It’s a knockout

Newcastle don't have happy memories from their last European campaign. Ian Cusack explains why

The last trophy Newcastle United won was the 1968-69 Fairs Cup, now the UEFA Cup. Defending the trophy the next season, The Toon went out on away goals to Anderlecht in the quarter-finals. Most people probably imagine that was the extent of Newcastle’s European experience until 1994’s comedy defending allowed Athletic Bilbao to come back from the dead to win on away goals.

Not true. The mid 70s were something of a semi precious age on Tyneside. Newcastle were runners up in the ’74 Cup Final, under Joe Harvey, and the ’76 League Cup Final, under the reviled Gordon Lee, who is still barred from every pub from Birhey to Blyth for selling Supermac to Arsenal, and finished in 5th place in the 1976-1977 season, which was good enough for a UEFA place. Six months after the MacDonald deal Lee jumped ship to join Everton, his last match being a 2-0 victory over Sunderland. Sorry, just had to mention it.

Before the board began to look for a suitably cheap and unproven successor, the players solved their problem for them. Attired in garish lime green flares and unspeakable brown polo necks, Alan Gowling, Irving Nattrass, Mickey Burns and the rest called a press Conference and stood at the entrance of St James’ demanding Lee’s assistant Richard Dinnis be given the job, otherwise they would go on strike. God, remember when people did that?

Dinnis was an ex-PE teacher who’d palled up with Lee at Ewood Park and was popular with the players in the same way that student French teachers are with 14-year-olds. Namely, they let you get away with murder. His appointment was quickly ratified in the boardroom, the usual conditions of service applying: no money to spend on players, no say in the renegotiation of existing contracts and a pittance of a wage.

Dinnis steered the team to fifth, although the season finished with four defeats in five games hinting at travails to come. 1977-1978 was a momentous season for Newcastle. An opening day win over Leeds was followed by 10 straight defeats, allowing Basil Brush to make the crack about the difference between a triangle and Newcastle on national television.

At least there was Europe to look forward to. Bohemians were the first-round opposition and a 0-0 draw in Dublin was the sort of spineless performance the team was regularly producing. The game was most notable for insensitive Geordie fans unfurling Union Jacks, singing pro UVF songs and burning tricolours.

After a 4-0 wn in the return against Bohemians Newcastle were paired in the next round with Bastia from Corsica, with the first leg away. The 100 Toon fans who made the trip flew on the club plane, stayed in the same hotel as the players and enjoyed the same culturally improving visits to local monasteries and art galleries as the directors, while the players trained. Perhaps the demotic farce of Dublin was being put right, or perhaps the board just didn’t want a few dozen pissed blokes belting out The Blaydon Races in the hotel pool at four in the morning.

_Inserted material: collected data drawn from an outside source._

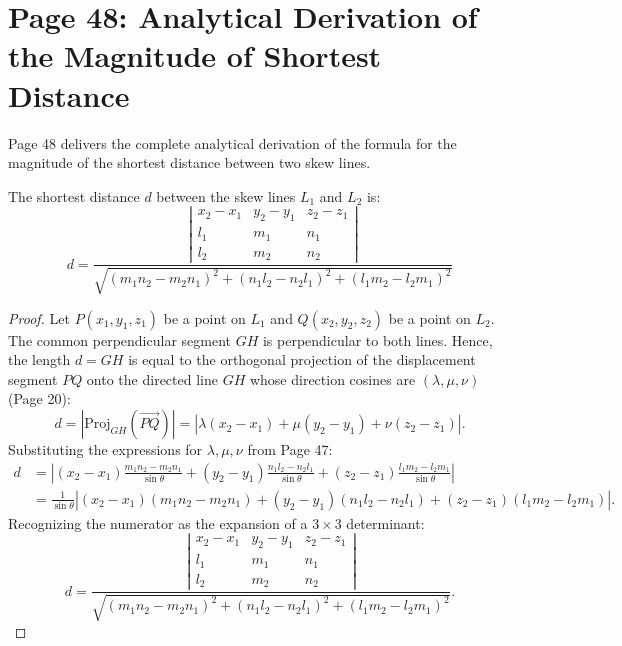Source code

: \section{Page 48: Analytical Derivation of the Magnitude of Shortest Distance}
\label{sec:page48}

\begin{conceptbox}
Page 48 delivers the complete analytical derivation of the formula for the magnitude of the shortest distance between two skew lines.
\end{conceptbox}

\begin{theorembox}
The shortest distance $d$ between the skew lines $L_1$ and $L_2$ is:
\begin{equation}
    \boxed{d = \frac{\left|\begin{matrix}
    x_2 - x_1 & y_2 - y_1 & z_2 - z_1 \\
    l_1 & m_1 & n_1 \\
    l_2 & m_2 & n_2
    \end{matrix}\right|}{\sqrt{(m_1 n_2 - m_2 n_1)^2 + (n_1 l_2 - n_2 l_1)^2 + (l_1 m_2 - l_2 m_1)^2}}}
\end{equation}
\end{theorembox}

\begin{proof}
Let $P(x_1, y_1, z_1)$ be a point on $L_1$ and $Q(x_2, y_2, z_2)$ be a point on $L_2$.
The common perpendicular segment $GH$ is perpendicular to both lines.
Hence, the length $d = GH$ is equal to the orthogonal projection of the displacement segment $PQ$ onto the directed line $GH$ whose direction cosines are $(\lambda, \mu, \nu)$ (Page 20):
\begin{equation}
    d = |\text{Proj}_{GH}(\vec{PQ})| = |\lambda(x_2 - x_1) + \mu(y_2 - y_1) + \nu(z_2 - z_1)|.
\end{equation}
Substituting the expressions for $\lambda, \mu, \nu$ from Page 47:
\begin{align}
    d &= \left| (x_2 - x_1)\frac{m_1 n_2 - m_2 n_1}{\sin\theta} + (y_2 - y_1)\frac{n_1 l_2 - n_2 l_1}{\sin\theta} + (z_2 - z_1)\frac{l_1 m_2 - l_2 m_1}{\sin\theta} \right| \nonumber\\
    &= \frac{1}{\sin\theta} \left| (x_2 - x_1)(m_1 n_2 - m_2 n_1) + (y_2 - y_1)(n_1 l_2 - n_2 l_1) + (z_2 - z_1)(l_1 m_2 - l_2 m_1) \right|.
\end{align}
Recognizing the numerator as the expansion of a $3 \times 3$ determinant:
\begin{equation}
    d = \frac{\left|\begin{matrix}
    x_2 - x_1 & y_2 - y_1 & z_2 - z_1 \\
    l_1 & m_1 & n_1 \\
    l_2 & m_2 & n_2
    \end{matrix}\right|}{\sqrt{(m_1 n_2 - m_2 n_1)^2 + (n_1 l_2 - n_2 l_1)^2 + (l_1 m_2 - l_2 m_1)^2}}.
\end{equation}
\end{proof}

Newcastle lost 2-1 to a last minute goal. The return game saw the first recorded phenomenon of middle-aged Geordies sitting on buses in the week leading up to the match discussing knowledgeably the importance of the away goal. Local wisdom had it that Paul Cannell’s first leg strike would be decisive. Which just goes to show what a load of bollocks people talk on buses. Bastia went 2-0 up inside ten minutes, completely silencing the crowd. The second of these goals, both by Dutch World Cup star Johnny Rep, was a 30-yard strike at the Leazes End that is still talked of with hushed reverence by all who saw it.

Just before half time, home spirits were only partially revived by an Alan Gowling goal. Ultimately though, a third Bastia goal at the start of the second half sealed Newcastle’s fate. A defeat at Wolves the following Saturday did for Dinnis. He returned to teaching, until Barrow coaxed him back into the game for a singularly inglorious reign a few years back. The directors passed the poisoned chalice on to Bill McGarry. It almost goes without saying that Newcastle were relegated in bottom place at the end of that season.